On coming naturally


If there’s one negative subject that always comes up at parent-teacher conferences at Laurel’s schools — which are usually lighthearted hour-long lovefests about cognitive development and socialization and caring about her classmates — it’s about how she deals with frustration.  Like a lot of bright kids (e.g., say, both her parents) she loves when things come naturally.  Things that don’t can be tough to approach.  It’s something you contemplate a lot in the abstract as a parent – you want things not to come too easily, because kids need to learn to struggle, manage disappointment, persevere, etc.  Despite which you also feel good seeing things come readily because, well, just look at my smart/capable/athletic/etc child and this thing she can do.  Beth and I had our own issues with doing hard things as children — I tended to avoid anything that didn’t come naturally and missed a lot of learning opportunities, plus making learning to struggle with difficulty harder later on.

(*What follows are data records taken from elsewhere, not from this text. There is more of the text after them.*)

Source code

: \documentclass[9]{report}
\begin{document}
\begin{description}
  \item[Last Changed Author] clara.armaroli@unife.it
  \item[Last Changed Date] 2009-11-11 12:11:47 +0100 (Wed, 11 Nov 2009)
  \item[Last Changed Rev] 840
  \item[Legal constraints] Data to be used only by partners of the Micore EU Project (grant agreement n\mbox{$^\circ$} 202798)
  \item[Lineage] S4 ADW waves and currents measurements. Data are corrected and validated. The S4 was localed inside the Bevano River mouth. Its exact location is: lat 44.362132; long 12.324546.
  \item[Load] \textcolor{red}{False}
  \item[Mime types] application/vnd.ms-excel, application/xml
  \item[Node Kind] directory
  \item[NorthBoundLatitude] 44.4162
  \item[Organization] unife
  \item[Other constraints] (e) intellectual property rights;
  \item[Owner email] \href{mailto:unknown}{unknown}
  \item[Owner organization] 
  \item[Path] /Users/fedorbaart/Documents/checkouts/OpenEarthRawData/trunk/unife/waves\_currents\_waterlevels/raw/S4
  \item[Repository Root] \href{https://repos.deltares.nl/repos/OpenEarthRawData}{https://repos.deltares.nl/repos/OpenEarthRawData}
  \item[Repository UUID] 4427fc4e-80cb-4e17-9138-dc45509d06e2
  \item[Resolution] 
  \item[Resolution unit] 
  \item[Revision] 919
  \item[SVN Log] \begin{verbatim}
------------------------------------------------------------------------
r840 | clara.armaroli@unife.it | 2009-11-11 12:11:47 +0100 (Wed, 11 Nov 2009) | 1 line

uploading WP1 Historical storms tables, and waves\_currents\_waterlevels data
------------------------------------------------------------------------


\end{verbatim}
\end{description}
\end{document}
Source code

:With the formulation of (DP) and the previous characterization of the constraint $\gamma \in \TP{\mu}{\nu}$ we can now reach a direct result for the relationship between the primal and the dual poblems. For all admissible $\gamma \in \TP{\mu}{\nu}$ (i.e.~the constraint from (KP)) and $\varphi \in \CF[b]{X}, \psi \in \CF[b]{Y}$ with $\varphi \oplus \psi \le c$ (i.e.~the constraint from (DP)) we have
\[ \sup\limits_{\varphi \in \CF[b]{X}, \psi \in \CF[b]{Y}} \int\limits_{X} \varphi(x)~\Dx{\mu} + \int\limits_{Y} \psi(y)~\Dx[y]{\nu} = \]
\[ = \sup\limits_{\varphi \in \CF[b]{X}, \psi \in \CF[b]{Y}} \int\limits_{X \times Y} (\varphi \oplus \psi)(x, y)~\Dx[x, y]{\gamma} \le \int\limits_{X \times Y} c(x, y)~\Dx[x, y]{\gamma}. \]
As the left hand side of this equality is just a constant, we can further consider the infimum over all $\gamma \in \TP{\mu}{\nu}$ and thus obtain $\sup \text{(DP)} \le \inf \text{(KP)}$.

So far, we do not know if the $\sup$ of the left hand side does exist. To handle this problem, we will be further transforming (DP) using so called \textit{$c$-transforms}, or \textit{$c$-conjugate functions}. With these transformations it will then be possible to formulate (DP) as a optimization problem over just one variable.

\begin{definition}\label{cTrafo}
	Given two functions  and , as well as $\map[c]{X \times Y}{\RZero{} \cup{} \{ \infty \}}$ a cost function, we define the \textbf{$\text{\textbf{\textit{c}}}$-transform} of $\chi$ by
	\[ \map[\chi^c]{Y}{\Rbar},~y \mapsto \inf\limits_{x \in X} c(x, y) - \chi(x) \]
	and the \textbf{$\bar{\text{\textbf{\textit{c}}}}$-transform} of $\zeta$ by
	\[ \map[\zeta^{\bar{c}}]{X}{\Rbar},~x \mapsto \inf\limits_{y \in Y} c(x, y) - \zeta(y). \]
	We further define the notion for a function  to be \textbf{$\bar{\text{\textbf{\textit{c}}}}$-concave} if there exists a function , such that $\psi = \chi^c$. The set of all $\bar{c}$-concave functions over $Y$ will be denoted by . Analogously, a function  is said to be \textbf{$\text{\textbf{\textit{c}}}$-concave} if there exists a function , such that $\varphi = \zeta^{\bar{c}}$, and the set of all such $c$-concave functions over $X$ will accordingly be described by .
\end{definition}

Laurel and I ride together on my bike a lot – she has a seat in front of me, which has really worked well — it’s safe, you can talk to each other the whole time, it’s in easy hugging reach, everyone fawns over you on the street (she’s also outgrowing it, and there’s no way whatever follows it will win me the same smoldering looks from San Francisco’s population of available elderly women.)  She’s had a balance bike of her own for a while too, which has helped her learn balance – though it’s not practical on SF’s hills, and sees most of its mileage riding around in circles in our garage (sometimes with the lights off, the bike lights all set to flashing mode, and Giorgio Moroder playing on the stereo.)

So this weekend we got her her first real bike.  And so today she and I went out, prepared for an epochal bout of frustration management.  I’d done a ton of management of expectations, warning her that falling down was to be expected, that she’d have to take calming breaths and try lots of times — she knows all that by heart but applying it in the heat of the moment is tougher.  She brought a stuffed animal “to snuggle after I fall down, so I can try again.”

In the actual event, little progress was made on the frustration-management front because this turned out to be an easy one.  Half an hour of trying, and she had it.  Most of the half hour was actually convincing her it was okay for me to let go.  Not a single fall other than steering into walls trying to read signs posted on them and the usual starting/stopping learning curve.

Well, okay.  She didn’t learn to ride the emotional roller coaster.  But she learned to ride a bike.  Independent of wanting her to learn to struggle for her goals, I did actually want her to learn that.  For the moment, I’ll take it.  I’ll even leave the post-processing on this photo in gratuitous Thomas Kinkade-esque mode for the occasion.